Demokrasi dengan slogan dari rakyat, oleh rakyat dan untuk rakyat pada fakta tidak demikian. Telah terpampang nyata bahwa slogan ini hanya sebagai pemanis agar orang-orang senantiasa berharap dan meyakini bahwa demokrasi adalah kebaikan untuk kita dan merupakan satu-satunya solusi, padahal penerapan demokrasilah yang menjadi akar permasalahan munculnya “politik balas budi”.

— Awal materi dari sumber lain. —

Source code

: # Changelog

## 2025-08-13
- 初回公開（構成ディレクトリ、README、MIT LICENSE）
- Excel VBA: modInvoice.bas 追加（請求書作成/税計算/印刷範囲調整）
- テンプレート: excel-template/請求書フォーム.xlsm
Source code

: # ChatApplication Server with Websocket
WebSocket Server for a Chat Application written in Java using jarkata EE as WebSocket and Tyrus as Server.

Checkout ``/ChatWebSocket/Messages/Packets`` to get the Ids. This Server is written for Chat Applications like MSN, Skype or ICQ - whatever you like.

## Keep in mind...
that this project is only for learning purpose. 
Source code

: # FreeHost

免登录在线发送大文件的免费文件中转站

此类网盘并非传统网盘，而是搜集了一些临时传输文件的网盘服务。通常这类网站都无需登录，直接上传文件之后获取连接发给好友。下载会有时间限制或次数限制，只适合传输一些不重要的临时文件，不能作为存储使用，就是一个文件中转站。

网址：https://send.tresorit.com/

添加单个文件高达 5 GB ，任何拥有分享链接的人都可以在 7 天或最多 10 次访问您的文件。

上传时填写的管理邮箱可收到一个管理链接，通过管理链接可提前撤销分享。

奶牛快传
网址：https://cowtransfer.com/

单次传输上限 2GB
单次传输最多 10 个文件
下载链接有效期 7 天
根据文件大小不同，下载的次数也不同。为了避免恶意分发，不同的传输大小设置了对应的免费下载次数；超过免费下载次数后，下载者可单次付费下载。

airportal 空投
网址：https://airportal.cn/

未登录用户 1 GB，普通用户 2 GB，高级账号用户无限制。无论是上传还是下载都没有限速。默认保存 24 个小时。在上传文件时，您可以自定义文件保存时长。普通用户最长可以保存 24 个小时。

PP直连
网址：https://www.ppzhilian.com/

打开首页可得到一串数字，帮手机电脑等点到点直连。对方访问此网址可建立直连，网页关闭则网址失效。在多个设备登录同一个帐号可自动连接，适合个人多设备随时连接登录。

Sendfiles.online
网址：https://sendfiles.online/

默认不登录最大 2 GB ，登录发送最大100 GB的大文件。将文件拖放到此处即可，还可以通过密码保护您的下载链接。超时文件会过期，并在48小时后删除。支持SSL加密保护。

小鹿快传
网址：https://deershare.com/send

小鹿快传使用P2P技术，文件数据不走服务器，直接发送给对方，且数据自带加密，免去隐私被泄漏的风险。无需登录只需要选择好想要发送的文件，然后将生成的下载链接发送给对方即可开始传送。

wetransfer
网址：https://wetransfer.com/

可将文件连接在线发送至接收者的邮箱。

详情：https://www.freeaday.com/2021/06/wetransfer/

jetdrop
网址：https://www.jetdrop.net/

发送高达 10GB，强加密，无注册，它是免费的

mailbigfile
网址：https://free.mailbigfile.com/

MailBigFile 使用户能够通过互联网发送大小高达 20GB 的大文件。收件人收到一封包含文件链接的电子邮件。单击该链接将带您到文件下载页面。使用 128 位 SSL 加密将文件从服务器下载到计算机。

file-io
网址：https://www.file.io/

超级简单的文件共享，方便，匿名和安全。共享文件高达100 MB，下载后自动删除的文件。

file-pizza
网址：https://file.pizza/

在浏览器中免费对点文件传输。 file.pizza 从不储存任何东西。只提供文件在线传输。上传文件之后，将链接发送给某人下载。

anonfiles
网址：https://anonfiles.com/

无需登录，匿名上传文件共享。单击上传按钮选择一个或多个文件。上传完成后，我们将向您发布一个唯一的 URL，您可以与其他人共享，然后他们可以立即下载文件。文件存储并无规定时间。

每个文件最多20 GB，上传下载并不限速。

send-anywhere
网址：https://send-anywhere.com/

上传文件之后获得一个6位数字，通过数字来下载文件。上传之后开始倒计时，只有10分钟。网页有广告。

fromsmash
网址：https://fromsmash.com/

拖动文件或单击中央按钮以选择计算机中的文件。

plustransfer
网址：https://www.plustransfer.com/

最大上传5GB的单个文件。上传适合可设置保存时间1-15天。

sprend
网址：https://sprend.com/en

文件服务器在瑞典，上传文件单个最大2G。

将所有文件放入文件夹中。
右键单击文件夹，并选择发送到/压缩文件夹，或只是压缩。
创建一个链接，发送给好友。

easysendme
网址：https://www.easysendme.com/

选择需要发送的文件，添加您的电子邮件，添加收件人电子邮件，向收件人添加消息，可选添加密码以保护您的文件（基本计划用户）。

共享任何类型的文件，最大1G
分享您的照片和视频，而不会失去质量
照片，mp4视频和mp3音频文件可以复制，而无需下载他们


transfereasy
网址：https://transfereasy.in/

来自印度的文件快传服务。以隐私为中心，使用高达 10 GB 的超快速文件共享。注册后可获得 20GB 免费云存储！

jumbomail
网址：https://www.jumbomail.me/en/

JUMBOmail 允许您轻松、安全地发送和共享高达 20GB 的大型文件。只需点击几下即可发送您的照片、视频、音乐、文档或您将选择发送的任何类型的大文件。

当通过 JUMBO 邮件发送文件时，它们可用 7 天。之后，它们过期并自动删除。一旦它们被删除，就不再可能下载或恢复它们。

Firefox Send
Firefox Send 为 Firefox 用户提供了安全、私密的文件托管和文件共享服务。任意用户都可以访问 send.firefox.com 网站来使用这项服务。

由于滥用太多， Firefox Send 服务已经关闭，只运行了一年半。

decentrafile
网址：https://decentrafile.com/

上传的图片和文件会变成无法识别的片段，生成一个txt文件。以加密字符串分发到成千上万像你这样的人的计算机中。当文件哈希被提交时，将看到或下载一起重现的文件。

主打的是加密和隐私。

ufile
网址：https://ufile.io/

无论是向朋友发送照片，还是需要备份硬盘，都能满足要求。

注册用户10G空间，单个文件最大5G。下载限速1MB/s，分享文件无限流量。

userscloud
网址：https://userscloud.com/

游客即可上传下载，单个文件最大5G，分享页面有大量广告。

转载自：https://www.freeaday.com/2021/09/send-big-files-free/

“Politik balas budi” adalah keniscayaan dalam demokrasi karena sistem politik ini lahir dari sekularisme yaitu pemisahan agama dari kehidupan hingga pemisahan agama dengan negara, sistem ini telah meletakkan kedaulatan atau hak membuat hukum pada manusia. Maka tak heran jika segala sesuatu dinilai dari manfaat dan materi yang didapat, kerjasama juga dilakukan karena ada kepentingan atau imbalan yang hendak diraih. Akibatnya tidak perlu standar termasuk dalam hal kapabilitas.
Lantas, bagaimana mungkin manusia yang lemah ini dapat memberikan keadilan bagi seluruhnya? Bagaimana dia akan amanat dengan kekuasaan yang diberikan kepadanya? dapatkan sesuatu yang lemah mengetahui segala kebaikan?